Residents of about half of the RV park’s 40 or so units received the notice, said Fethi Hepcakici, who has lived there for nearly four years and is among those ordered to leave.

Parks for RVs and mobile homes have given residents an affordable foothold in a region with some of the nation’s fastest-rising housing costs.

But many of those parks have been closed and redeveloped, presenting a dilemma for residents of the River Lane park, Hepcakici said.

"A lot of these individuals will be out there driving, parked on the side of the road somewhere because there are no other parks or motor home facilities that have that many vacancies," he said.

Hepcakici, 62, works odd jobs as a handyman and pays $495 a month, plus utilities, for the spot at the River Lane property where he parks his 28-foot-long RV.

"Unless they have relatives that are willing to accept them on their property, these individuals [will] be at truck stops and rest stops taking their showers," he said. "Basically, it’s their last resort before becoming homeless."


Residents have contacted tenant advocates for help and have filed complaints to state attorney general’s office as they seek more time to relocate.

Ranita DiMaio, the park’s property manager, said park’s owner is removing residents who have caused disturbances or made others feel unsafe.

She said residents have fired guns and threatened each other, and that "drug trafficking" has gone on at the park. She also said some residents have failed to pay rent.

The notices given to residents do not cite reasons they’re being told to leave.

"We really had some great concerns brought to our attention," said DiMaio, who started managing the park after a new owner bought the property in August.

"When I’ve gone to the community, I’ve actually had bodyguards accompany me because of threats that were made," she said. "It’s an unsettled environment."

Hepcakici disputed the manager’s description of the park’s residents. He said many of the problems come from people parking RVs and other vehicles in a field nearby.

"A lot of individuals here are on a fixed budget, fixed income," he said of the River Lane park. "Retired, handicapped. Many mothers with children who go to the bus every morning and then they’re at the bus stop every afternoon to pick up their children. It’s just a simple little community."

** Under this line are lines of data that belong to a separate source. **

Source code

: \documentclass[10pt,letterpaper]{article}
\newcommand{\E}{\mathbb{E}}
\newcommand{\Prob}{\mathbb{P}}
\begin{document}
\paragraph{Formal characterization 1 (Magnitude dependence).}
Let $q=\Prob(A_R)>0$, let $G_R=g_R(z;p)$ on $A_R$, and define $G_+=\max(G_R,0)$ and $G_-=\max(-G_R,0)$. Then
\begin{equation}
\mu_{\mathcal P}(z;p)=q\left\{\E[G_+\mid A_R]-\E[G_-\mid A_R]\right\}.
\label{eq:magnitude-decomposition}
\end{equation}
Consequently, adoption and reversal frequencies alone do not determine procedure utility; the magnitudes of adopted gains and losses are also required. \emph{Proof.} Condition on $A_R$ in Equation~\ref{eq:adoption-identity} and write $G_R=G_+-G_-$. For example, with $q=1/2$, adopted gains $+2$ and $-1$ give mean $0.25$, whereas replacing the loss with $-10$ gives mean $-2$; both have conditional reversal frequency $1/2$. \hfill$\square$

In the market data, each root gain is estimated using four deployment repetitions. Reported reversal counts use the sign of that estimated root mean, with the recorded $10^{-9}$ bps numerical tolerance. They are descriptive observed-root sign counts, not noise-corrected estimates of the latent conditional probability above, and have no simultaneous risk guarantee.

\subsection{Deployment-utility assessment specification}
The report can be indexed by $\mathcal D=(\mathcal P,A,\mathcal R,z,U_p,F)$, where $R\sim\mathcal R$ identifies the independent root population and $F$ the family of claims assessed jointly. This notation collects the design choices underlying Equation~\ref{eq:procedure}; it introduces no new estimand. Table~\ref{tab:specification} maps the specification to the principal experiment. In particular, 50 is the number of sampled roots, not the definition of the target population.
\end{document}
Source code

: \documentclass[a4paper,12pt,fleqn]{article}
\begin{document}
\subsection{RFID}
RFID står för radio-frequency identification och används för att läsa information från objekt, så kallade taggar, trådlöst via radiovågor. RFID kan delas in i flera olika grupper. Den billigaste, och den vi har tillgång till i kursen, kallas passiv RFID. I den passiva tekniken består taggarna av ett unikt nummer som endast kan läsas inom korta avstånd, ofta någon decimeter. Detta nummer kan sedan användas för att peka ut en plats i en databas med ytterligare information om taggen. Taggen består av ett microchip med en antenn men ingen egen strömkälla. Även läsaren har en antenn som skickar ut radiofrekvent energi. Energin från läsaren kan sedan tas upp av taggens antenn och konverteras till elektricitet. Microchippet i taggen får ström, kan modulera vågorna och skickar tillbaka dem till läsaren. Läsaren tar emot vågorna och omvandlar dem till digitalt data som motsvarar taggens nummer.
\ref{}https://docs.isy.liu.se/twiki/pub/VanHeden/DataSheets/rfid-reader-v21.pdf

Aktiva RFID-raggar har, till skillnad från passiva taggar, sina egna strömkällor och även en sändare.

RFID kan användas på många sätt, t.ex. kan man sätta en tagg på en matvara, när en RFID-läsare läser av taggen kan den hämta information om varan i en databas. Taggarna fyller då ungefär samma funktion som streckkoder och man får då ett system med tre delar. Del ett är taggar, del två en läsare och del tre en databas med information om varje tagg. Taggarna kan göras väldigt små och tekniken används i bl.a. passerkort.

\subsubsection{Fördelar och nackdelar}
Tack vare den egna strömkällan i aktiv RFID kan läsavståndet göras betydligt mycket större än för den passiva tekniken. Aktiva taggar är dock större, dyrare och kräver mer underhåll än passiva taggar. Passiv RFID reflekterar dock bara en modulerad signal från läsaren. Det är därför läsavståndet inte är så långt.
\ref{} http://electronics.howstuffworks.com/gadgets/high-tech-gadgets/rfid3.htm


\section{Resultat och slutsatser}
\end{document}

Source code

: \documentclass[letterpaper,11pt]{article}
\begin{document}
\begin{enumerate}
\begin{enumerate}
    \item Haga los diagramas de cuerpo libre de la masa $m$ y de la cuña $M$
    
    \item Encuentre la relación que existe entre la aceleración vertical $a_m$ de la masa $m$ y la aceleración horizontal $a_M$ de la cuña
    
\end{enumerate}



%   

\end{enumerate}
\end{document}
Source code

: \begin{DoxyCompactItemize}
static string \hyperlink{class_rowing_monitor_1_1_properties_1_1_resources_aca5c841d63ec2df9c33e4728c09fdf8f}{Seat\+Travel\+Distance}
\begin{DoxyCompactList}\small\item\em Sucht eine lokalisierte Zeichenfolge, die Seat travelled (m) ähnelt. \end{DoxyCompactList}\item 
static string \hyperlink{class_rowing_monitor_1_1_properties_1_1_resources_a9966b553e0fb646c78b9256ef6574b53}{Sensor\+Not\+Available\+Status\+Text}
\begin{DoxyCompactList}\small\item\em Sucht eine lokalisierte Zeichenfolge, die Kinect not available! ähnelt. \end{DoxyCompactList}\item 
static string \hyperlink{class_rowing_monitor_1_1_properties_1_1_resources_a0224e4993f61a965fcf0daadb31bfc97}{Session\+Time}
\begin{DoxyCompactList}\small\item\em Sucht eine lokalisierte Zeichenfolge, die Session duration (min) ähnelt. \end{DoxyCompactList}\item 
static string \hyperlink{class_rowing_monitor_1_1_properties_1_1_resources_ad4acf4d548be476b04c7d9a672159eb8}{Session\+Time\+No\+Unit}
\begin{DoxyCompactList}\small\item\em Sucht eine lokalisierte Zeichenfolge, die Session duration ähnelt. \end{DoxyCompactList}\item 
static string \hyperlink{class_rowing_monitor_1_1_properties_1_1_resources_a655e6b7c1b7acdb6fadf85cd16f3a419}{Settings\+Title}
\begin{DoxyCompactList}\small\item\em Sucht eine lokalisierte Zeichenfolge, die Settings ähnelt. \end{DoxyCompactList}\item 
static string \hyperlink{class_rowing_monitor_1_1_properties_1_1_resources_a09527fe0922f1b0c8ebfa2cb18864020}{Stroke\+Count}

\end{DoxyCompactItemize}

Amy Tower, an organizer with the Tenants Union of Washington who is helping the residents, compared the shortage of RV and mobile home parks to the disappearance of other forms of affordable housing in the Tacoma area.

In recent years, advocates rallied to help residents of the Tiki Apartments, home to many residents who were on fixed incomes before a new landlord renovated the complex, and the Merkle Hotel, the last of Tacoma’s so-called “flophouses.” A new landlord displaced residents to renovate the building last year.

In SeaTac, residents of a mobile home park reached a settlement with their landlord this year after a three-year fight to stave off eviction. The landlord planned to redevelop the site into a hotel and apartments. 

Tower said RV and mobile home parks are a "disappearing option of naturally occurring affordable housing."

She said displacing residents does more than create a scramble for affordable housing; it disbands communities that help people get through life.

"There are these informal social support networks that develop where people do rely on each other and take care of their neighbors," Tower said. "I think it’s harder for folks on fixed incomes or with limited resources to be displaced and start over in a new place without those any of those relationships that allowed them to survive and thrive."

Tower said the attorney general’s office is researching whether the RV park falls under state protections for mobile and manufactured homes. If so, residents may have a year to relocate, she said.

DiMaio, the property manager, said the site will remain an RV park. "There’s definitely not a redevelopment," she said.

"We’re trying to step in and say we want there to be affordable housing in Tacoma, we know there’s a great need," she added. "But we also want to be respectful of the fact that people need a safe place to live."